_REQUIRED ACTION_: Report how many lines of the following entries include the string "below"; respond with the number alone.
══ SOURCE MATERIAL
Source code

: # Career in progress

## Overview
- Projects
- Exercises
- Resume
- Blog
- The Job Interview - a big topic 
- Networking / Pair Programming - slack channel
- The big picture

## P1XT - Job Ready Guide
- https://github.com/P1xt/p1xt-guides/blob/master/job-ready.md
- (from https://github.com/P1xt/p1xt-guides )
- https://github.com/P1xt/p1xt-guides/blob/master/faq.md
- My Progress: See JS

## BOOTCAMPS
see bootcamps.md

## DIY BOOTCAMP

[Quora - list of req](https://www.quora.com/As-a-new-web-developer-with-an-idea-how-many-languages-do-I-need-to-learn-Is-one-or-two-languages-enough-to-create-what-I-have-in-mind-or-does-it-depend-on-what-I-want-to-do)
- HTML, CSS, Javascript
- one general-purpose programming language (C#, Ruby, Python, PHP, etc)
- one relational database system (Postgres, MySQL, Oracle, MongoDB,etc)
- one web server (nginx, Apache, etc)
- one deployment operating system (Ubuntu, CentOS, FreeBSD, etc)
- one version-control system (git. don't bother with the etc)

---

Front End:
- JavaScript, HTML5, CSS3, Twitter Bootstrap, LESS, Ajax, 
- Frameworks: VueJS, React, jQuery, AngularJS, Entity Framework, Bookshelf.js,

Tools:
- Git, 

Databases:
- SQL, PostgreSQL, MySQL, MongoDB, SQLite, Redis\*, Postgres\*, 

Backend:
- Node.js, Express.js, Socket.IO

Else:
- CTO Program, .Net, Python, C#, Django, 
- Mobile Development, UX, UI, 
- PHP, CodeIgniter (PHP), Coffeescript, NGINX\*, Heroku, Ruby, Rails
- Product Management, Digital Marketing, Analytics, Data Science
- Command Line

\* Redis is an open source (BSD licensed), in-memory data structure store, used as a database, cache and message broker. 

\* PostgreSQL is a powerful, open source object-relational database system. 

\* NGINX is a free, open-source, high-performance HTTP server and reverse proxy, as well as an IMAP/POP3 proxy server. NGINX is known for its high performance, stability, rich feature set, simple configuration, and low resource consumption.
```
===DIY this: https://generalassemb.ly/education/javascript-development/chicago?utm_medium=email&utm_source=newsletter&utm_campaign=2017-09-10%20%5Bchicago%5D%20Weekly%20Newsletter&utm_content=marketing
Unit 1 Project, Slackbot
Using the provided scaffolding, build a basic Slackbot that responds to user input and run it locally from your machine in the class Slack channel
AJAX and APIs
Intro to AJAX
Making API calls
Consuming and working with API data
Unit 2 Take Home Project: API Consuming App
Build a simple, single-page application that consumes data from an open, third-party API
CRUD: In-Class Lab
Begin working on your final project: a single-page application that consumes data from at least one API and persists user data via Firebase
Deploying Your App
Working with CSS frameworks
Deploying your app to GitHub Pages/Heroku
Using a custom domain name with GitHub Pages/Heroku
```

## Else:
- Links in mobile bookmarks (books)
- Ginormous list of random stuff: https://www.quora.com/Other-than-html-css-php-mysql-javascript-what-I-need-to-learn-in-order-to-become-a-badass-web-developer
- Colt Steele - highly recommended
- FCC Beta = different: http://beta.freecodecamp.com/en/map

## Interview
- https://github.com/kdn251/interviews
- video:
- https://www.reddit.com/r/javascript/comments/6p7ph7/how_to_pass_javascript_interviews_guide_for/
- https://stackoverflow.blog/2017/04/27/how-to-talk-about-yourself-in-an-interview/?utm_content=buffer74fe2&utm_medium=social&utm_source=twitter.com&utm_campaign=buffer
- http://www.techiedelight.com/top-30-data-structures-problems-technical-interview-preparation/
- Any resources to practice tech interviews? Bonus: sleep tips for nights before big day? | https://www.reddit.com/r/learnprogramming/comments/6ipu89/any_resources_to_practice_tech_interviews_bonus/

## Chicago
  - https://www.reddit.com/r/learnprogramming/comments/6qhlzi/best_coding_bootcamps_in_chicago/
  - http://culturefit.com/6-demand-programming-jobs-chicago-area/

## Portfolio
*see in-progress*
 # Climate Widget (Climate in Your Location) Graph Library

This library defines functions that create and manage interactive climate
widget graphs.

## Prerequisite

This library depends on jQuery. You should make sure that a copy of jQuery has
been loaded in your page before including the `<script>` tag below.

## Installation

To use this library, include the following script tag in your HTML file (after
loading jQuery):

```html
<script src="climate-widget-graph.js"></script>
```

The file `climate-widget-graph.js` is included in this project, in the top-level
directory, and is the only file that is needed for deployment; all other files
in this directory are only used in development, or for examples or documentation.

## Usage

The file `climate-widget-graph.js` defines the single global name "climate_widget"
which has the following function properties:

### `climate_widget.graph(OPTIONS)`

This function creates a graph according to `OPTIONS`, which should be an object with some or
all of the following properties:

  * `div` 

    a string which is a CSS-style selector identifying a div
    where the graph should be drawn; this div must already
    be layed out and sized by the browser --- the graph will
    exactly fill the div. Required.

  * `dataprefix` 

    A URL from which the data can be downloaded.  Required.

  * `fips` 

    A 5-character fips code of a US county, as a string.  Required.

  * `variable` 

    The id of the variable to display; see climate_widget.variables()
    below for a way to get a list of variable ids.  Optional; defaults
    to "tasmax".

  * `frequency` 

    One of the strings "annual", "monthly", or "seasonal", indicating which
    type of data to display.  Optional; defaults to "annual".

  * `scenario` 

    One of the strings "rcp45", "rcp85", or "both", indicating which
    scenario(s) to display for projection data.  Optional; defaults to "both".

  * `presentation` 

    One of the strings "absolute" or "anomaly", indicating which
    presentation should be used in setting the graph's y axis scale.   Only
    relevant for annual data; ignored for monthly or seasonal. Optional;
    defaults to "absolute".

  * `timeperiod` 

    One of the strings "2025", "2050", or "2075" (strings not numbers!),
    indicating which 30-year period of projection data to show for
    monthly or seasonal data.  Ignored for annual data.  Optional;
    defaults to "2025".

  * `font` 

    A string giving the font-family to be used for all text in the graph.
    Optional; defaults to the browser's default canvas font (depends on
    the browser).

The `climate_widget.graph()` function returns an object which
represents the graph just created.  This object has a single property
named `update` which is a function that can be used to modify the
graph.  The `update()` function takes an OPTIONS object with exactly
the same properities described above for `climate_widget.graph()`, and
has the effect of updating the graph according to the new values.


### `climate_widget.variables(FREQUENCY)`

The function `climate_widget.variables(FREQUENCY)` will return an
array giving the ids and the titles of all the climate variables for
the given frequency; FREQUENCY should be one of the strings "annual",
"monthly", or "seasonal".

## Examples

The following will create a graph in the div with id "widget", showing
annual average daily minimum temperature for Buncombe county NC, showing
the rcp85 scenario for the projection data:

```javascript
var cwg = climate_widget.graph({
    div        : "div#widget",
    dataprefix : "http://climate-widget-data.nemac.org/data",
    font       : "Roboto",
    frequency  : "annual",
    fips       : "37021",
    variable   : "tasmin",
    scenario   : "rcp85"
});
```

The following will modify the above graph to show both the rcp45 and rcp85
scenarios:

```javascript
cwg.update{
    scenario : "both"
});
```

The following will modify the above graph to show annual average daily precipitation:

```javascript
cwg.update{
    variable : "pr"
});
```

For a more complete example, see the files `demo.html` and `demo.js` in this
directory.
════
_TASK ANSWER_: 2